[RFC PATCH v5 09/16] watchdog/hardlockup/hpet: Group packages receiving IPIs when needed

From: Ricardo Neri
Date: Tue May 04 2021 - 15:07:57 EST


In order to keep the HPET interrupts of the hardlockup detector at a rate
of one per second or less frequent, the HPET timer only targets one of
the CPUs monitored by the detector. This is the handling CPU. The rest of
the CPUs are monitored via an IPI issued by the handling CPUs.
Furthermore, the monitored CPUs are partitioned into groups. Groups are
targeted by the HPET timer in a round-robin manner. A group is composed of
of all the CPUs in a physical package.

There may be situations in which it is not possible to keep the
aforementioned HPET interrupt rate. This may happen if, for instance,
watchdog_thresh is set to 1 second and there are more than one package in
the system. In such case, the HPET timer should expire 1/nr_packages
seconds.

It is possible to keep the HPET timer expiration at one second or less
frequent if the packages receiving the IPI are grouped together. Hence,
in the example above, all packages would be grouped together.
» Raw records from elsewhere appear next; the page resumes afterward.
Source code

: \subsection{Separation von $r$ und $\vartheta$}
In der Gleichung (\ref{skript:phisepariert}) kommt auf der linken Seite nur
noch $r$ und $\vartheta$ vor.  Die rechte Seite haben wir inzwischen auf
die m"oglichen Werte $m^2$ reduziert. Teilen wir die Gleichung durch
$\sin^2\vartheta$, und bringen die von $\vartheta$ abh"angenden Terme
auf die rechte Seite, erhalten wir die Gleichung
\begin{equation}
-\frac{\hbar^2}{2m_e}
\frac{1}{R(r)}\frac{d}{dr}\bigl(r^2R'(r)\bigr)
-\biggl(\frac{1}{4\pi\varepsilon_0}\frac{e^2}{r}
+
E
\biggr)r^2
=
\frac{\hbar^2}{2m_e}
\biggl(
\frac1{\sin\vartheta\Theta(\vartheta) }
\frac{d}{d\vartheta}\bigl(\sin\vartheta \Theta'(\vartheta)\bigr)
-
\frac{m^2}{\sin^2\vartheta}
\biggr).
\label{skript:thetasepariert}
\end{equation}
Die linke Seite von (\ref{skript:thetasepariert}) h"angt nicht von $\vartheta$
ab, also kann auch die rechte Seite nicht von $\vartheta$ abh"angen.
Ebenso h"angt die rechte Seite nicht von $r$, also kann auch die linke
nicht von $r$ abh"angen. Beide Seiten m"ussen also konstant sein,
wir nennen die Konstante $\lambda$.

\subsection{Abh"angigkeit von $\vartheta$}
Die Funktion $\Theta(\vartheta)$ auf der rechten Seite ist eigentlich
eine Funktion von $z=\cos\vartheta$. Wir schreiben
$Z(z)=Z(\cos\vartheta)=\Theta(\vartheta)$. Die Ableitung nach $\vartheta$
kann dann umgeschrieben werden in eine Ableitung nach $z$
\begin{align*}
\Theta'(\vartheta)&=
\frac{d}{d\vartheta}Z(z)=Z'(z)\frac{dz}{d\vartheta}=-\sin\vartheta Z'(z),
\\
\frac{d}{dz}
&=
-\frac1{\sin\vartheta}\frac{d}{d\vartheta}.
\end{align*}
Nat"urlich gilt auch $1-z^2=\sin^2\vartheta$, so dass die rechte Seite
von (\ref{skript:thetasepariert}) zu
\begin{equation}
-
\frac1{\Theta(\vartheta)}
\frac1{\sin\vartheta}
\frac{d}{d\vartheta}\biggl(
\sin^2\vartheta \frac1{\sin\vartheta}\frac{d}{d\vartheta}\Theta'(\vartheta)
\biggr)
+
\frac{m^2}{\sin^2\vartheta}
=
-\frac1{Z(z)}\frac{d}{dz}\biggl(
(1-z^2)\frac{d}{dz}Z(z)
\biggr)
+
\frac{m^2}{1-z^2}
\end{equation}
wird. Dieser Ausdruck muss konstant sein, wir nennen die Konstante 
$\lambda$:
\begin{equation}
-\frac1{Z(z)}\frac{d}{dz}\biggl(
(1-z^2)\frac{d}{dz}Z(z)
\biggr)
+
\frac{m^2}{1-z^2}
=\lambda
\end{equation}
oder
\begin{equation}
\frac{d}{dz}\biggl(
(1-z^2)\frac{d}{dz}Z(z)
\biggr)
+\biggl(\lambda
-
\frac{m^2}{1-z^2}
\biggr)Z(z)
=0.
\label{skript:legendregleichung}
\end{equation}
This approach has the drawback of having to issue IPIs across packages
However, these cases should be rare: only when there are more packages
than the value of watchdog_thresh in seconds.

Implement functionality to use the logic above: when the hardlockup
detector is enabled in a CPU, check if grouping is necessary based in the
value of watchdog_thresh. When updating target_cpumask, do it as many
times as packages in the group.

Cc: "H. Peter Anvin" <hpa@xxxxxxxxx>
Cc: Ashok Raj <ashok.raj@xxxxxxxxx>
Cc: Andi Kleen <andi.kleen@xxxxxxxxx>
Cc: Tony Luck <tony.luck@xxxxxxxxx>
Cc: Peter Zijlstra <peterz@xxxxxxxxxxxxx>
Cc: Stephane Eranian <eranian@xxxxxxxxxx>
Cc: "Ravi V. Shankar" <ravi.v.shankar@xxxxxxxxx>
Cc: x86@xxxxxxxxxx
Signed-off-by: Ricardo Neri <ricardo.neri-calderon@xxxxxxxxxxxxxxx>
---
Changes since v4:
* Introduced this patch.

Changes since v3:
* N/A

Changes since v2:
* N/A

Changes since v1:
*N/A
---
arch/x86/include/asm/hpet.h | 6 +++
arch/x86/kernel/watchdog_hld_hpet.c | 75 ++++++++++++++++++++++++-----
2 files changed, 68 insertions(+), 13 deletions(-)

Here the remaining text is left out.